Majoritariamente privado. As estimativas mais recentes apontam para uma necessidade de investimento de 3,5 trilhões de dólares por ano. A ajuda que será dada aos países em desenvolvimento pelos desenvolvidos está na casa dos 200 bilhões de dólares atualmente. Não será suficiente. O capital privado é fundamental para preencher essa lacuna, e a chave para isso é o desenvolvimento econômico. Os países de menor renda precisam crescer para obterem uma base fiscal que os permita investir em suas escolas e que a população tenha recursos para consumir. O investimento responsável ainda é muito associado a empresas e projetos verdes. Na realidade, ele é sobre desenvolvimento econômico, que gera bem-estar social em todos os setores.

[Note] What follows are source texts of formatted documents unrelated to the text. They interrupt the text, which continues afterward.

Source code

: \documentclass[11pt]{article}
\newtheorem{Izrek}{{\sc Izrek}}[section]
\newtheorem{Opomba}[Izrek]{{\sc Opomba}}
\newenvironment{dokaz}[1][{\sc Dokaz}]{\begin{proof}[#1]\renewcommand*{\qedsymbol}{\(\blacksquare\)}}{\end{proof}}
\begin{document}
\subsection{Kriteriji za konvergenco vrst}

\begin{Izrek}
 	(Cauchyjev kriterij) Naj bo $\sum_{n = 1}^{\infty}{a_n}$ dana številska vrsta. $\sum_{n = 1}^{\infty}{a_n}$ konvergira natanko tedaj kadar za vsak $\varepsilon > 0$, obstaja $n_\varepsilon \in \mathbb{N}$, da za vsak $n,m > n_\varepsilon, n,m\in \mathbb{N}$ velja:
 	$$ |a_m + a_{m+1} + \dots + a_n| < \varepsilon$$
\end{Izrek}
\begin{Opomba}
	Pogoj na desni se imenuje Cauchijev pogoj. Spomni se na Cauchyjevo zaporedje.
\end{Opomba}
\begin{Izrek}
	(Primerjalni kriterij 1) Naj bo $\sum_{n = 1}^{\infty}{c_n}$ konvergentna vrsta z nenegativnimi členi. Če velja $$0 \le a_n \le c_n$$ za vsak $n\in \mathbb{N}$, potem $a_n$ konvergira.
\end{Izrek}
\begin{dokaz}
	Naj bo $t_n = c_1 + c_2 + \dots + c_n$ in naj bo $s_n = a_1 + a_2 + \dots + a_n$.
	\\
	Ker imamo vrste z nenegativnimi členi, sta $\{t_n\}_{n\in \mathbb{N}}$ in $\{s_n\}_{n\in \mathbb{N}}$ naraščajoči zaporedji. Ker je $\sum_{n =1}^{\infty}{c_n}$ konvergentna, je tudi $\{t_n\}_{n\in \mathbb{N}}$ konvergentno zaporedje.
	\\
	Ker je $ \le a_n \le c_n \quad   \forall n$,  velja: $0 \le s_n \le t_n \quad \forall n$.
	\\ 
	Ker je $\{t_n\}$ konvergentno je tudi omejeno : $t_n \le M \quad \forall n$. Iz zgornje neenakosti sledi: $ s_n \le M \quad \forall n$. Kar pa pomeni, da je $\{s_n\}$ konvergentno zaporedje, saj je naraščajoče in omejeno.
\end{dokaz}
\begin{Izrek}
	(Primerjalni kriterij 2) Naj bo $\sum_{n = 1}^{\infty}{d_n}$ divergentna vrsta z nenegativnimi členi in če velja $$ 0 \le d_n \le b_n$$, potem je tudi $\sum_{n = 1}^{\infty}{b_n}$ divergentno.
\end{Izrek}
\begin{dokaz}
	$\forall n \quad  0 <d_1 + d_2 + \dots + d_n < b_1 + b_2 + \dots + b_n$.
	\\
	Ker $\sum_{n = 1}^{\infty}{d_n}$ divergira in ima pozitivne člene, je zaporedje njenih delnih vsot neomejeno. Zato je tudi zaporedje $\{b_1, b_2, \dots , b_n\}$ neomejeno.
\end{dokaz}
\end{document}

Uma reclamação frequente do terceiro setor no Brasil é de serem pouco ouvidos na decisão de investimentos sociais das empresas. Como ampliar o diálogo?

Apenas para deixar claro, quando falamos de ESG, estamos falando de empresas adotando boas práticas. Essa questão da inclusão diz respeito aos investimentos de impacto. Uma parte essencial desse tipo de investimento é conhecer as pessoas que irão recebê-lo. Sem dúvida, não dá para descarregar projetos pensados para outras realidades ou contextos só porque o dinheiro está disponível. Mas, tenho visto na comunidade de investimentos de impacto uma consciência muito grande sobre essa questão, e soluções interessantes, como um sistema de pesquisa por SMS que permite, de maneira muito barata, consultar a opinião de milhões de pessoas. 

O ESG e os investimentos de impacto não acabam sendo uma visão financeira de problemas que demandariam uma visão mais humanista? Há risco em incorporar uma lógica de mercado a questões sociais?

Se você perguntar a uma comunidade com poucos recursos se ela deseja o crescimento de sua economia e ter a liberdade de investir em escolas e hospitais, essa comunidade pensará que se trata apenas de uma questão financeira? As finanças são apenas uma ferramenta. É papel da comunidade decidir se constrói um parque no lugar de um estacionamento, se investe em saúde e no bem-estar dos cidadãos. Recursos são fundamentais para isso. O que não podemos fazer é dizer às pessoas como elas devem investir seus recursos. A decisão deve ser comunitária. 

Como os clientes do Credit Suisse estão se engajando em investimentos responsáveis?

É uma espécie de “efeito iPhone”. As pessoas estavam satisfeitas com os botões de seus Blackberries, mas quando o iPhone chegou, de repente, ninguém mais podia viver sem ele. Muitos clientes não sabem, ainda, que precisam de investimentos sustentáveis. Mas, quando adotam essa estratégia, a reação é “por que eu não pensei nisso antes?”. Eu posso investir em tecnologias disruptivas com potencial de resolver os problemas do mundo, sem comprometer o retorno financeiro. É um caminho sem volta.